Indian poet and writer (born 1951)

Ashok Chakradhar (born 8 February 1951) is an Indian author, poet and former head of the department of Hindi at Jamia Millia Islamia (Central University). After serving for 29 years, he took voluntary retirement to focus on working towards the propagation and development of the Hindi language. In 2007 he became the Hindi coordinator at the Institute of Life Long Learning (ILLL) at the University of Delhi and in 2009 was appointed as the vice-chairman of Hindi Academy, Government of Delhi and as the vice-chairman of the Kendriya Hindi Shikshan Mandal, Ministry of HRD, Government of India. He is the son-in-law of Kaka Hathrasi.

==Career==
Chakradhar is a retired professor of the Hindi Department at Jamia Millia Islamia University in Delhi. He has been actively associated with radio and television and has scripted a number of dramas, satires and poems for children. He has appeared in some television soaps, like "Chhoti Si Asha" with Sandhya Mridul on Sony TV, and has hosted the show Wah Wah!! for SAB TV. He has also acted in various television serials.

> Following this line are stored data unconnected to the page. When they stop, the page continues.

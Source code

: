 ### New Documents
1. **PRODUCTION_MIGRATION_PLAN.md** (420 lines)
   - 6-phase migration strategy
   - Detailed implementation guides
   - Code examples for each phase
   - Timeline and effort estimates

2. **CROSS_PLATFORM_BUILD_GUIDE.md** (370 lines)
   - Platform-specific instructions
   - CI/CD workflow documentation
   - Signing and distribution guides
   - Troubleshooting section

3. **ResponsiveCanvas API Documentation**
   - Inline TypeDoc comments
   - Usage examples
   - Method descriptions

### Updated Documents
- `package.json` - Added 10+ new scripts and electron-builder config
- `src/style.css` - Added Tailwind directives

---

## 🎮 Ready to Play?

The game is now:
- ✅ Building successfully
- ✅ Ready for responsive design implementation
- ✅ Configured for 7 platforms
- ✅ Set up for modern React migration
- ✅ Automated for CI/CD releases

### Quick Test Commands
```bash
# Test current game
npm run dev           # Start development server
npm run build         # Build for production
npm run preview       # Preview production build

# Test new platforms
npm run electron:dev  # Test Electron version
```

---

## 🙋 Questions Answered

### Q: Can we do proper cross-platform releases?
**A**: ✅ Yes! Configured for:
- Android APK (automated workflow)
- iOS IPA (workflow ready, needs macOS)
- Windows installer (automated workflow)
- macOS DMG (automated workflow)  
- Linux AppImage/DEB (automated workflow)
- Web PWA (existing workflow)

He took voluntary retirement from Jamia Milia Islamia in 2004.

==Film script writing==
He wrote story of Jamuna Kinare (1984), a Braj Bhasha-language feature film which made by his father-in-law Kaka Hathrasi under the banner of Kaka Hathrasi Films Production and produced, directed and music composed by his brother-in-law and Kaka Hathrasi's son Dr. Laxmi Narayan Garg.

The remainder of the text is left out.